You can Make Debug ExecNodes that will only run if RUN_DEBUG_NODES env variable is set. These can be visualization ExecNodes for example or some complicated Assertions that helps you debug problems when needed that are hostile to the production environment (they consume too much computation time):

@xn
def a(i):
  return i + 1

@xn(debug=True)
def print_debug(i):
  global debug_has_run
  debug_has_run = True
  print("DEBUG: ", i)

@dag
def pipe():
  i = a(0)
  print_debug(i)
  return i

debug_has_run = False
pipe()
assert debug_has_run == False

Advanced Usage

Tag

A tag is a user defined identifier for an ExecNode. Every ExecNode can have a no tag or multiple _tag_s.

You can tag an ExecNode with an str. You can also tag it using multiple tags (Tuple[str])

@xn(tag="twinkle toes")
def a():
  print("I am tough")

@xn
def b():
  print("I am normal")

@dag
def pipeline():
  a()
  b()

pipeline()
xn_a, = pipeline.get_nodes_by_tag("twinkle toes")
You can do whatever you want with this ExecNode:

  1. like looking in its arguments
  2. setting its priority
  3. changing it to become a debug ExecNode

WARNING: This is an advanced usage. Your methods might break more often with Tawazi releases because ExecNode is an internal Object. Please use with care

You can have multiple Tags for the same ExecNode and the same Tag for multiple ExecNodes:

@xn(tag=("twinkle", "toes"))
def a():
    print("I am tough")
@xn(tag="twinkle")
def b():
    print("I am light")
@dag
def pipeline():
    a()
    b()

xn_a, xn_b = pipeline.get_nodes_by_tag("twinkle")

You can even tag a specific call of an ExecNode:

@xn
def stub_xn(i):
  return i

@xn(tag="c_node")
def print_xn(i):
  print(i)

@dag
def pipeline():
  b()
  hello = stub_xn("hello")
  print_xn(hello)
  goodbye = stub_xn("goodbye")
  print_xn(goodbye, twz_tag="byebye")

pipeline()
# multiple nodes can have the same tag!
xns_bye = pipeline.get_nodes_by_tag("byebye")
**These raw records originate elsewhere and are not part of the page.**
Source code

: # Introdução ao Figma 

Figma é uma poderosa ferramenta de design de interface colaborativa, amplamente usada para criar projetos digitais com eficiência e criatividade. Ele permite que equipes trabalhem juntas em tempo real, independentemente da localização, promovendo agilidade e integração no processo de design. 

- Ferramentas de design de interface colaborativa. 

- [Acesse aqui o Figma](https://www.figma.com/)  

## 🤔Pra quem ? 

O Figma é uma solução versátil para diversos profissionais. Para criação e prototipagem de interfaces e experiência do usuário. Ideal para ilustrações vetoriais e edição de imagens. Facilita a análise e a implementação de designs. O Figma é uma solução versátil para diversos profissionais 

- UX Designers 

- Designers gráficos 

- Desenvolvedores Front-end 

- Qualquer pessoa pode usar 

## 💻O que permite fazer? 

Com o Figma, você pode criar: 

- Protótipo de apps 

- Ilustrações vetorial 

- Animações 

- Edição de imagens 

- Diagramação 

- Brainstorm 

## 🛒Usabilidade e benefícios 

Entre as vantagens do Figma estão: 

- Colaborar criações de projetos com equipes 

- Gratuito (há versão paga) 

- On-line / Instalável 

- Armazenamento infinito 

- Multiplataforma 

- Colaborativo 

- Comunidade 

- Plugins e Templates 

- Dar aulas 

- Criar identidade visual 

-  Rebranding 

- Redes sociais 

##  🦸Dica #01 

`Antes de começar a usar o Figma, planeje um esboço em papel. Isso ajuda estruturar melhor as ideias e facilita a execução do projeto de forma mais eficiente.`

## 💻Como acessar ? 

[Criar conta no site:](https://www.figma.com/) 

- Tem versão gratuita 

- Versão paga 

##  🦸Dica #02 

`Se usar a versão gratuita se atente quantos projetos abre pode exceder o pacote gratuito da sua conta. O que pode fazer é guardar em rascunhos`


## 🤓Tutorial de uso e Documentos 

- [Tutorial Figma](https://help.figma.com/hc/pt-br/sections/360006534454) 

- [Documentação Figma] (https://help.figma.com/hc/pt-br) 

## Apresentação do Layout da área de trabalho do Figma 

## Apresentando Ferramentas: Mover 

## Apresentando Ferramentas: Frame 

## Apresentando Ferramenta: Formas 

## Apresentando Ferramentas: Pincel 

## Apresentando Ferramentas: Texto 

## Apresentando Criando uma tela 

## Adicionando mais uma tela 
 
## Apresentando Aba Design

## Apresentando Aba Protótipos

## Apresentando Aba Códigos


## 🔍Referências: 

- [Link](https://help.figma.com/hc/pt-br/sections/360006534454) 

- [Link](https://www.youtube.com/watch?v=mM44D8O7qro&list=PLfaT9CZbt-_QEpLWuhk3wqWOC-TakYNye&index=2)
This will be useful if you want to run a subgraph (cf. the next paragraph). It will also be useful if you want to access result of a specific ExecNode after an Execution

DAGExecution

DAGExecution is a class that contains a reference to the DAG. It is used to run a DAG or a subgraph of the DAG. After execution, the results of ExecNodes are stored in the DAGExecution instance. Hence you can access intermediate results after execution.

from tawazi import DAGExecution
# construct a DAGExecution from a DAG by doing
dx = DAGExecution(pipeline)
# or
dx = pipeline.executor()
You can run a subgraph of your pipeline: Make a DAGExecution from your DAG and use target_nodes parameter to specify which ExecNode to run.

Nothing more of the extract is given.